─── PROVIDED ENTRIES
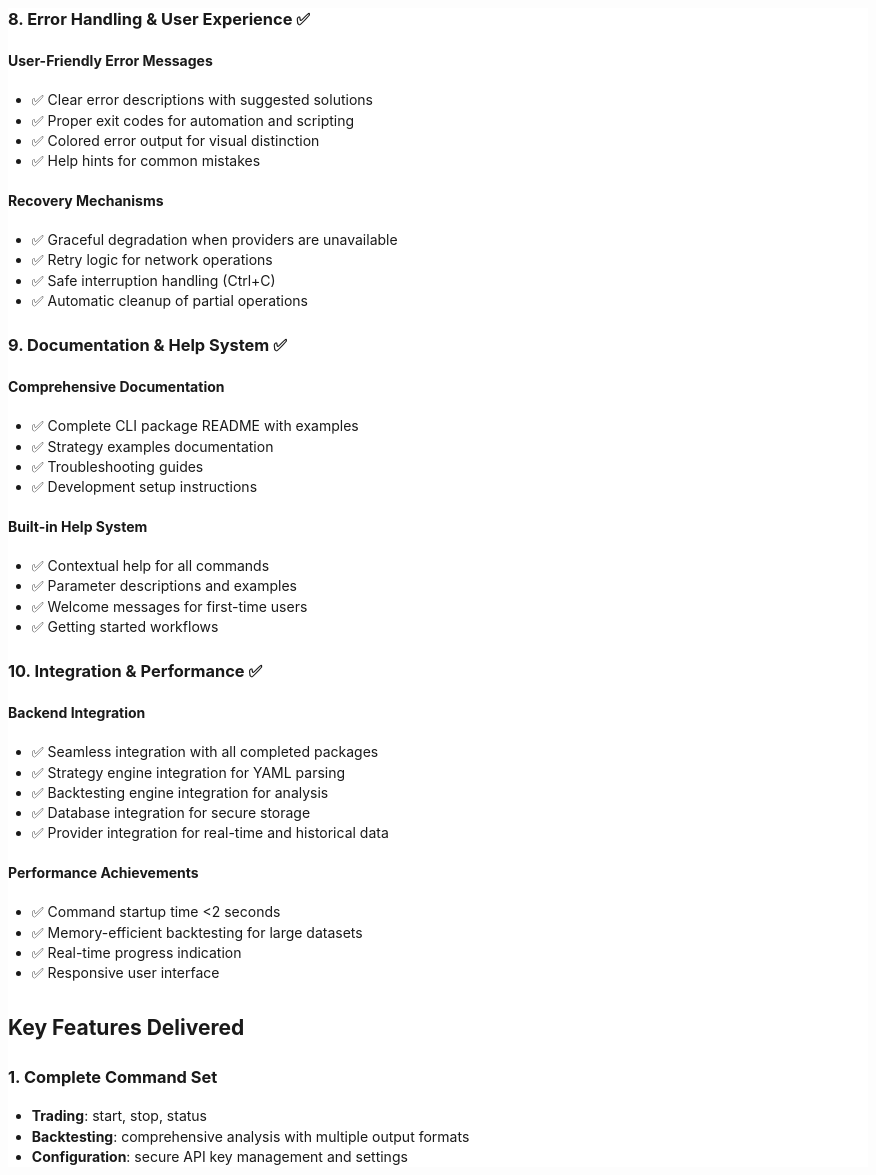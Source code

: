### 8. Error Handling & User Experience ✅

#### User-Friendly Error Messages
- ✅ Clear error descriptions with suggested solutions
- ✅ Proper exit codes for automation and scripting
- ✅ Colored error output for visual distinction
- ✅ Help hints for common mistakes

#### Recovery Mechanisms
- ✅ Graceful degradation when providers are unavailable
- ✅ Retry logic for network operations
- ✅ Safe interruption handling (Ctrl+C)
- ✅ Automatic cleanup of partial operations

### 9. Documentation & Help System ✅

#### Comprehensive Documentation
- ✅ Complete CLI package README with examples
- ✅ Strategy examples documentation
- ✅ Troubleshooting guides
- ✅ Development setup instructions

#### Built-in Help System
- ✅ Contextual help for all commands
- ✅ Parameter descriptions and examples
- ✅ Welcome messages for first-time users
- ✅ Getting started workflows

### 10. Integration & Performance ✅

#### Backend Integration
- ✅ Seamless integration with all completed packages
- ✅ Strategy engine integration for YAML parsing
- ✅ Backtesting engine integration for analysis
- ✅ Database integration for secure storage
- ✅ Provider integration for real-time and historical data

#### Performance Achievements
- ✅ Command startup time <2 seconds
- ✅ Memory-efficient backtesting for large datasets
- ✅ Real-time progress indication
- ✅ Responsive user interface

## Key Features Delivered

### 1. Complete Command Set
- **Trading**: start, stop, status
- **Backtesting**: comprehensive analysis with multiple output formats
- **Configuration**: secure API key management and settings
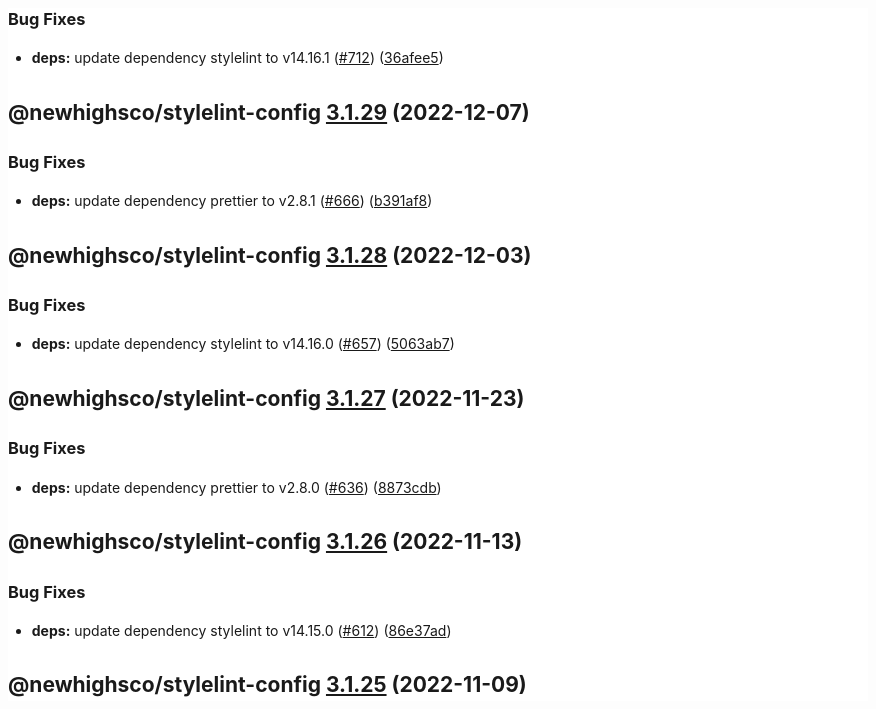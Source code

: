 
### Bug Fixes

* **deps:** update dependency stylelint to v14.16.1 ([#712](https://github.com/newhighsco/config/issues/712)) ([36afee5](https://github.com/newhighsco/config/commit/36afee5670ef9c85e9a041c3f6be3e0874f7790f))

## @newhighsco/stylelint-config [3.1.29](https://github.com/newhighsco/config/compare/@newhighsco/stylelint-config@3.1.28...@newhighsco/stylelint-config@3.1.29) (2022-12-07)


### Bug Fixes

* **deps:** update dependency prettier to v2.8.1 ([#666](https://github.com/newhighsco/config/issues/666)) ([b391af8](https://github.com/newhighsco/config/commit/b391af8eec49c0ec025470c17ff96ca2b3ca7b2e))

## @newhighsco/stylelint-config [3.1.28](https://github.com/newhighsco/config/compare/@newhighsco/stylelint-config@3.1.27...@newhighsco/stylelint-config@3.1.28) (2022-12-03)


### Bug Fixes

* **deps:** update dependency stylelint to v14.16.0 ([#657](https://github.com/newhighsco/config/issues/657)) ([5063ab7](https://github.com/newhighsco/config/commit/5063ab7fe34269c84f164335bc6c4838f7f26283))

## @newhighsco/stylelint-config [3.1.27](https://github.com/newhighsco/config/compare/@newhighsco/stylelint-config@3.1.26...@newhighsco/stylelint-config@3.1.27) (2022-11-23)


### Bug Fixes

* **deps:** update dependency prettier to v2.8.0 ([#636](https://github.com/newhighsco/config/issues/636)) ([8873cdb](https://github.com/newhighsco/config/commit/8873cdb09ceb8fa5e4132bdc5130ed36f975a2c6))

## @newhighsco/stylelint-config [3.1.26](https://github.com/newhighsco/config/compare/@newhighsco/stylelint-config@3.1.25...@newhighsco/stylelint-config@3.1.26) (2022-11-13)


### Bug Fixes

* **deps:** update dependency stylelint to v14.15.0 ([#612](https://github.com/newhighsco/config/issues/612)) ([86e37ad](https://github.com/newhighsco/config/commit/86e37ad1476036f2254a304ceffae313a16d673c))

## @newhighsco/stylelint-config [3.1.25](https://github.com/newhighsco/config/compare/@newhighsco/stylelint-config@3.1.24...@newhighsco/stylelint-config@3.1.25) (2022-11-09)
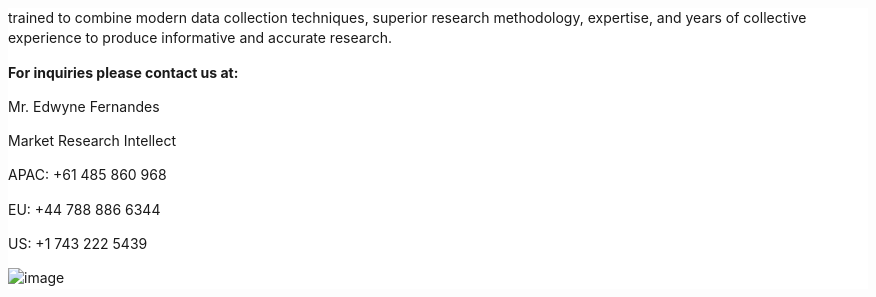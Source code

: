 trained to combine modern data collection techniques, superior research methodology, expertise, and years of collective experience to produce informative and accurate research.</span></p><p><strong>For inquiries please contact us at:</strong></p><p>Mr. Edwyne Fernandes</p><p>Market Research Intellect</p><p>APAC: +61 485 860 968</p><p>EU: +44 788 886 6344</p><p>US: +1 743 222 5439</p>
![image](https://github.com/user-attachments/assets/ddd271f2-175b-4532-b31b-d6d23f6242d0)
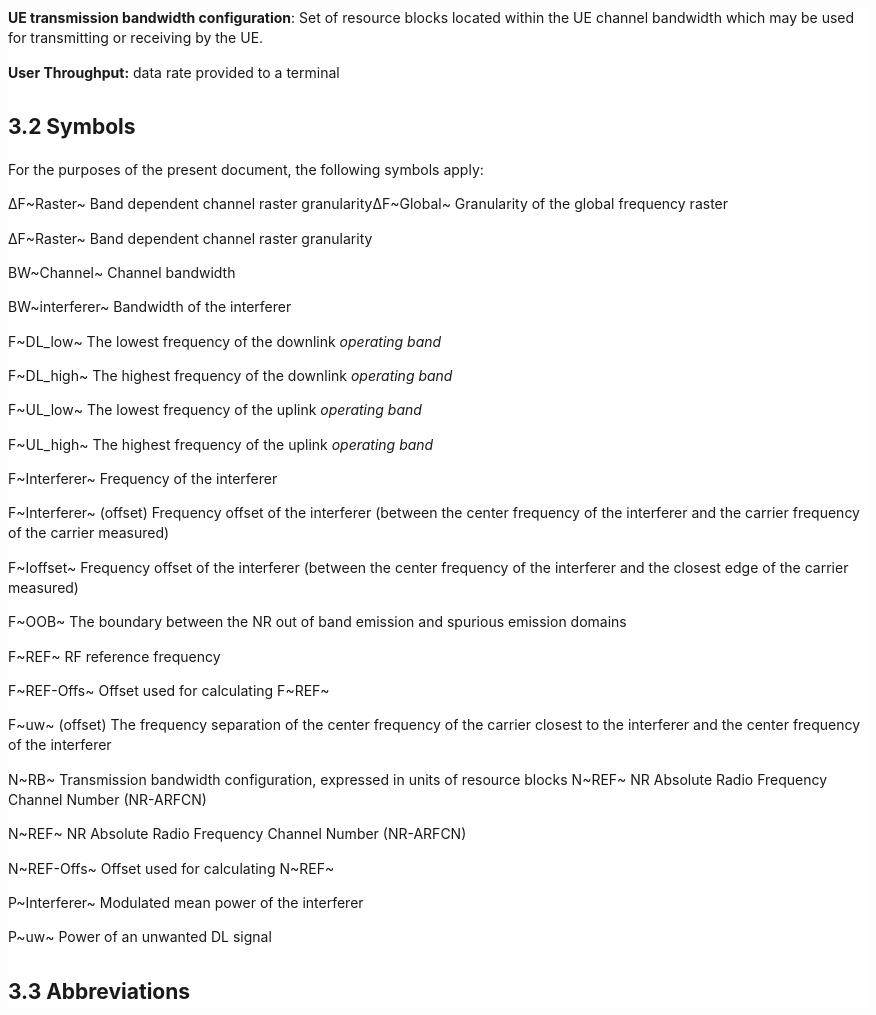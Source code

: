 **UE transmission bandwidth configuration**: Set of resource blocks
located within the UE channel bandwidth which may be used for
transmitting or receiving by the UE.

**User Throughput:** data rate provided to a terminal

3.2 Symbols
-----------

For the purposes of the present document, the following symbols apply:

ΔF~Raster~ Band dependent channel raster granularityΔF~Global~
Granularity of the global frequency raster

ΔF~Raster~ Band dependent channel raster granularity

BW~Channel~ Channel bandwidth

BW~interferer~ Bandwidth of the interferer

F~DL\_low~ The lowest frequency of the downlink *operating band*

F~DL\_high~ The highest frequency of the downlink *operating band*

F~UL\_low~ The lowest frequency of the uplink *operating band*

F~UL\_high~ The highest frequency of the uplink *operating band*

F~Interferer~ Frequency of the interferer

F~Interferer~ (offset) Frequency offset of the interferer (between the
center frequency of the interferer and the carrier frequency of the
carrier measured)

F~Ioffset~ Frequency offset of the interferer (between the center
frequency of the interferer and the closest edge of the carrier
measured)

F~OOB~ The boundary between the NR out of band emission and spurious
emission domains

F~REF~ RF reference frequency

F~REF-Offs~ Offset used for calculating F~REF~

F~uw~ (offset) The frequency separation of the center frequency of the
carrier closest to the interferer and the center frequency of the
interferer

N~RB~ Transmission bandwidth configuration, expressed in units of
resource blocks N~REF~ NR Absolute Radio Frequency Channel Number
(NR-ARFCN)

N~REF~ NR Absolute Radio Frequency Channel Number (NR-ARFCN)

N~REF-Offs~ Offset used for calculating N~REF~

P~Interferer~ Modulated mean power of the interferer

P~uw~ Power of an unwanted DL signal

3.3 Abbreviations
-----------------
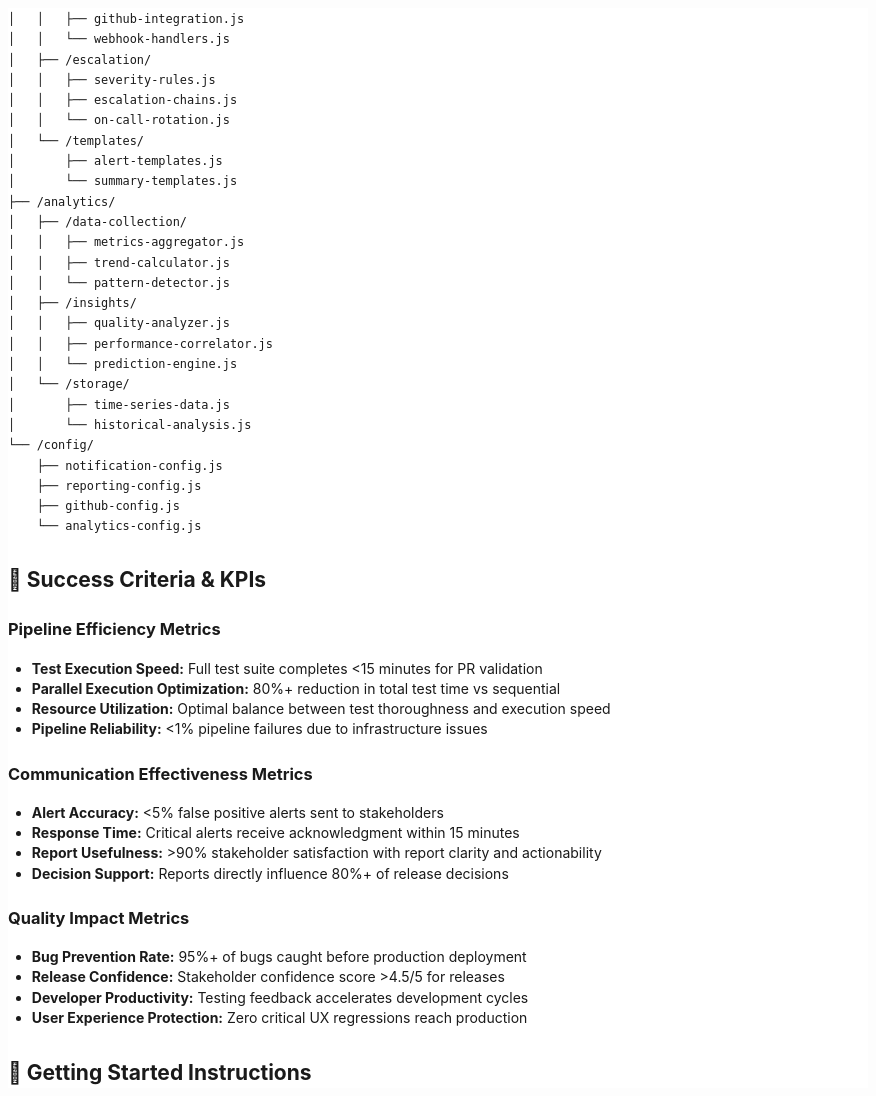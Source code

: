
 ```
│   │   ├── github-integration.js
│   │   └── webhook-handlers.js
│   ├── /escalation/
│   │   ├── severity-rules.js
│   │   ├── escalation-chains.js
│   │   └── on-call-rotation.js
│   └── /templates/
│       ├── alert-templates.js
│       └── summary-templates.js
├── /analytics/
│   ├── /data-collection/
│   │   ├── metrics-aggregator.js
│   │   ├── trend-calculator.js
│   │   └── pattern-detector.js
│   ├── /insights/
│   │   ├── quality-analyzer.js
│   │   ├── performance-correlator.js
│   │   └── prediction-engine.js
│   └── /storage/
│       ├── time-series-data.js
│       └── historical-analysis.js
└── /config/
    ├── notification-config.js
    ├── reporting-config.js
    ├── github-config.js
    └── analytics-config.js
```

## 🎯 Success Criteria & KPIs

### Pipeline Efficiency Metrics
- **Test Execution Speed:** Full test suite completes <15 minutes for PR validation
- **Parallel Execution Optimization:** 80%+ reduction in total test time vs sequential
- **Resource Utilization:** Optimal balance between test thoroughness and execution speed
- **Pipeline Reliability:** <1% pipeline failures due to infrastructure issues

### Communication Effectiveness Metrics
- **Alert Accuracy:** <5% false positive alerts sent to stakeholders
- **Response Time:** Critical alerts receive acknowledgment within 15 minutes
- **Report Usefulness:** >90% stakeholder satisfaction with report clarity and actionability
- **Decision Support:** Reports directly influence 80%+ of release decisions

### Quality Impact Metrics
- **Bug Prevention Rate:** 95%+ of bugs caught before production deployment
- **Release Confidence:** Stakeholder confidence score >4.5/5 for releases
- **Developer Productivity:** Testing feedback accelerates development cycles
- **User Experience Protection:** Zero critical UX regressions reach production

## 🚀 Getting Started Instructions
──────
WORK REQUEST: Throughout the listing, how many lines contain the string "descriptions"? Give the number on its own.

TASK OUTPUT: 2